Source data
◇ ◇ ◇

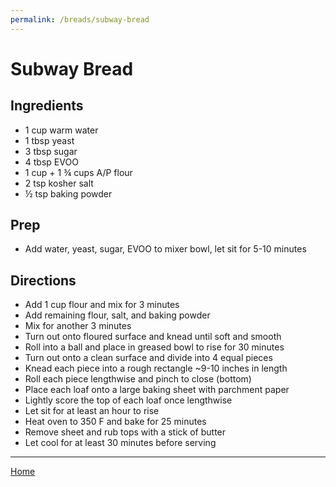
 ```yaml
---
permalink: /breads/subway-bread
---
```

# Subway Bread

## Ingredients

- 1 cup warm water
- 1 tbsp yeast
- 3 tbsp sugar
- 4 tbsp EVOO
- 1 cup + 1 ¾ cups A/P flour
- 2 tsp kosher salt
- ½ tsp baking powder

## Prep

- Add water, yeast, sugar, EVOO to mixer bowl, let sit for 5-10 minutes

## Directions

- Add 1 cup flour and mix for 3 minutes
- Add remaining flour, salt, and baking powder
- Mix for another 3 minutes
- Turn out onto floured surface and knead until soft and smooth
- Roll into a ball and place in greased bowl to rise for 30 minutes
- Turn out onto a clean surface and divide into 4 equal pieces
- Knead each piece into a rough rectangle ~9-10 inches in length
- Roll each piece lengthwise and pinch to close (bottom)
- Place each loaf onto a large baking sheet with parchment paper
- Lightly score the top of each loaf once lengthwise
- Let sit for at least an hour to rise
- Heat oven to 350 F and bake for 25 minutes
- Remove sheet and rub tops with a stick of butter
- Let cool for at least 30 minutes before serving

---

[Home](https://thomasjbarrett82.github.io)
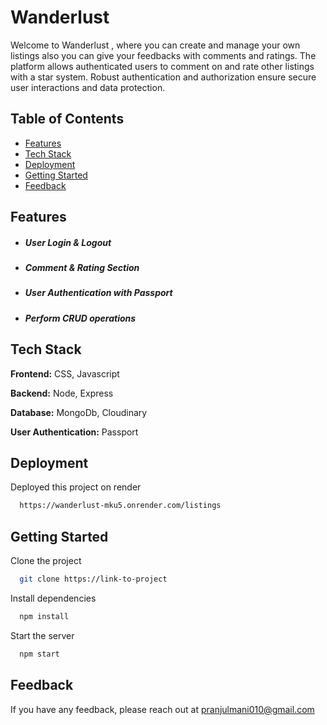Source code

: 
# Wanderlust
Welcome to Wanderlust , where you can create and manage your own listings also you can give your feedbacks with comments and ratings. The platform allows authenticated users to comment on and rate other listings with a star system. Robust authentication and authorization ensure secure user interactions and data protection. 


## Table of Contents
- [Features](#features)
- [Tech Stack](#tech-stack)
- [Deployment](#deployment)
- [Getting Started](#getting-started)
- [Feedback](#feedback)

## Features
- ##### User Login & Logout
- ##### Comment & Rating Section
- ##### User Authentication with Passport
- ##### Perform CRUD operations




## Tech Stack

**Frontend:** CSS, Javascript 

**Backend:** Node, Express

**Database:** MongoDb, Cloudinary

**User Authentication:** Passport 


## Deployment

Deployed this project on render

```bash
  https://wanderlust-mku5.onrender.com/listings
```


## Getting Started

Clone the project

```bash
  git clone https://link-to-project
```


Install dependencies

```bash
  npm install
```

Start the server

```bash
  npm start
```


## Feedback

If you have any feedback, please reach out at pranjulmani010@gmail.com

◇ ◇ ◇

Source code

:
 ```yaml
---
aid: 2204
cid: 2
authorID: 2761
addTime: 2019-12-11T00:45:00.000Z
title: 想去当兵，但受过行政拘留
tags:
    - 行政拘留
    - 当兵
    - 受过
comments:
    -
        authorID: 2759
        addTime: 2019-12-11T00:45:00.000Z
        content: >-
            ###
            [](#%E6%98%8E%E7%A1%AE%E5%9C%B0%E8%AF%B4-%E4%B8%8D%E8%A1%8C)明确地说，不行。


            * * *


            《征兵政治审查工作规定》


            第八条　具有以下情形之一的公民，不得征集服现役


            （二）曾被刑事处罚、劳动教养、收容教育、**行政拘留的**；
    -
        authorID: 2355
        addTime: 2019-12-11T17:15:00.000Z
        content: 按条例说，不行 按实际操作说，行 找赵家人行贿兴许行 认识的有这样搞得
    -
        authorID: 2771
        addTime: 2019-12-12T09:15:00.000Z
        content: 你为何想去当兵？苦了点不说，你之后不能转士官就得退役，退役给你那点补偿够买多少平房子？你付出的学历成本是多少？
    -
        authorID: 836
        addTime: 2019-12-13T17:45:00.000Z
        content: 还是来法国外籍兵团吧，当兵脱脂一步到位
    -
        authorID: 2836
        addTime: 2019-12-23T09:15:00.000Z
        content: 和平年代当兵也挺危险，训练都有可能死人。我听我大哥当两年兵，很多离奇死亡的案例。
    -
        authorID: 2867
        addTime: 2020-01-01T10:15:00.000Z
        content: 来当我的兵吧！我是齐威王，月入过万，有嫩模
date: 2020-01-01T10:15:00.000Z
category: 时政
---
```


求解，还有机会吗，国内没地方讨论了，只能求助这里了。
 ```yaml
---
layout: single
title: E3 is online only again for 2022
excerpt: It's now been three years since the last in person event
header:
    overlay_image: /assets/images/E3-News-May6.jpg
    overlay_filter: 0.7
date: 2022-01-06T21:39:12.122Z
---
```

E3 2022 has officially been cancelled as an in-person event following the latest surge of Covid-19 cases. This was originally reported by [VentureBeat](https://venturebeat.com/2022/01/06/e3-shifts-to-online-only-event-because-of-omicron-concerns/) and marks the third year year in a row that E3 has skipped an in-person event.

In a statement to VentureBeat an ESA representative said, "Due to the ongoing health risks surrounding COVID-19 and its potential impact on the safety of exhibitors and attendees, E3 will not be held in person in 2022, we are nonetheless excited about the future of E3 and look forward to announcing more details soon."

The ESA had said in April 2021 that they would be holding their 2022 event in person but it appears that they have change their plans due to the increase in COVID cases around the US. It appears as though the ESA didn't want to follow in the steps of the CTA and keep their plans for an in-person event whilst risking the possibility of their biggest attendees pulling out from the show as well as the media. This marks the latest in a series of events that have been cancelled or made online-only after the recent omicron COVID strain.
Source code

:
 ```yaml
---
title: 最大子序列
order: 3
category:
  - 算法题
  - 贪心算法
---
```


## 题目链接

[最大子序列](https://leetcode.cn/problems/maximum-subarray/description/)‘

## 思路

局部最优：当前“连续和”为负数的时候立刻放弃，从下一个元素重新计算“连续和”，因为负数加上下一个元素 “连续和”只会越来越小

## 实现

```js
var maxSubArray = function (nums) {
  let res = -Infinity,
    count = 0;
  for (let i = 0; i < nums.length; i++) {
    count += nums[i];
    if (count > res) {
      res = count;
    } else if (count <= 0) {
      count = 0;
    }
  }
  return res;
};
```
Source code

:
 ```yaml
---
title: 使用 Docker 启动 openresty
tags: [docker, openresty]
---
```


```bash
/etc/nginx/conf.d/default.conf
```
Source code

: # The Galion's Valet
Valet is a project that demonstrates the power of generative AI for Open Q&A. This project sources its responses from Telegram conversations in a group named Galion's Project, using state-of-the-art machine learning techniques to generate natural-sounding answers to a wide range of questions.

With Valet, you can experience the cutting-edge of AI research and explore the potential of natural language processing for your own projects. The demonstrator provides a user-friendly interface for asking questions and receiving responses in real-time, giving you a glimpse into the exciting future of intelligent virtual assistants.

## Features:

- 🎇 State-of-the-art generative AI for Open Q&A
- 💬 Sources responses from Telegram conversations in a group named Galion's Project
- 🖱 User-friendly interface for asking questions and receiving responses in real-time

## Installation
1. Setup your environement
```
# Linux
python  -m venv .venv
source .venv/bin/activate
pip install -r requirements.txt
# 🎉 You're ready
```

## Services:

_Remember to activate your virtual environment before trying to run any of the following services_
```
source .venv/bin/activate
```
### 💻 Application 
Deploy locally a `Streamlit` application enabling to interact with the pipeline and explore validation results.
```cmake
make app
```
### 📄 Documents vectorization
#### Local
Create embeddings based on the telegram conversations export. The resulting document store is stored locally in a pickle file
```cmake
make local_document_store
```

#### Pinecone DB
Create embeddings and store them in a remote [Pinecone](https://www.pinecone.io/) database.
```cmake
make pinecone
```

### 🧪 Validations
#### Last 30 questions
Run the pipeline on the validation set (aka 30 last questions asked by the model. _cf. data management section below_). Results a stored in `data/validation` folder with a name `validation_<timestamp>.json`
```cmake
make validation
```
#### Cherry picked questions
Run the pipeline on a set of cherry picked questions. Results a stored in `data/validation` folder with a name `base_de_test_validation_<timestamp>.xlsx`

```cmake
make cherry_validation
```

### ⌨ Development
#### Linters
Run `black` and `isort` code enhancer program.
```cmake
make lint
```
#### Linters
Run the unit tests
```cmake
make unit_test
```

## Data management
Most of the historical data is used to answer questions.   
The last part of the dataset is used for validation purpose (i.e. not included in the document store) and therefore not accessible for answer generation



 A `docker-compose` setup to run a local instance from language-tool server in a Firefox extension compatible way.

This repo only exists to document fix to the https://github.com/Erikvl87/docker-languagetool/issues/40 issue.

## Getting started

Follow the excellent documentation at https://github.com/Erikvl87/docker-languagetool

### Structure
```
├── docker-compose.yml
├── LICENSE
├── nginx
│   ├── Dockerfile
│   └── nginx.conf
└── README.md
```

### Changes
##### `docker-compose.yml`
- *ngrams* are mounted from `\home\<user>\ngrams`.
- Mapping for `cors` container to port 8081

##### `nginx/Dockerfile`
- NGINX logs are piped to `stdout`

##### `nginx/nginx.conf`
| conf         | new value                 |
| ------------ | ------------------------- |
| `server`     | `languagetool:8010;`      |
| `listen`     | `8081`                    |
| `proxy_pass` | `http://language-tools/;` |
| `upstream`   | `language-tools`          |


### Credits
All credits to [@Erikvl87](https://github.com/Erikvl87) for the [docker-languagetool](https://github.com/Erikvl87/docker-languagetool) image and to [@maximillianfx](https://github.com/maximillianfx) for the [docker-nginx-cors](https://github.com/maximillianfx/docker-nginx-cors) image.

◇ ◇ ◇

» Problem to solve: Copy every line of the data above in which the string "Deployment" appears.

» Response to this task:
- [Deployment](#deployment)
## Deployment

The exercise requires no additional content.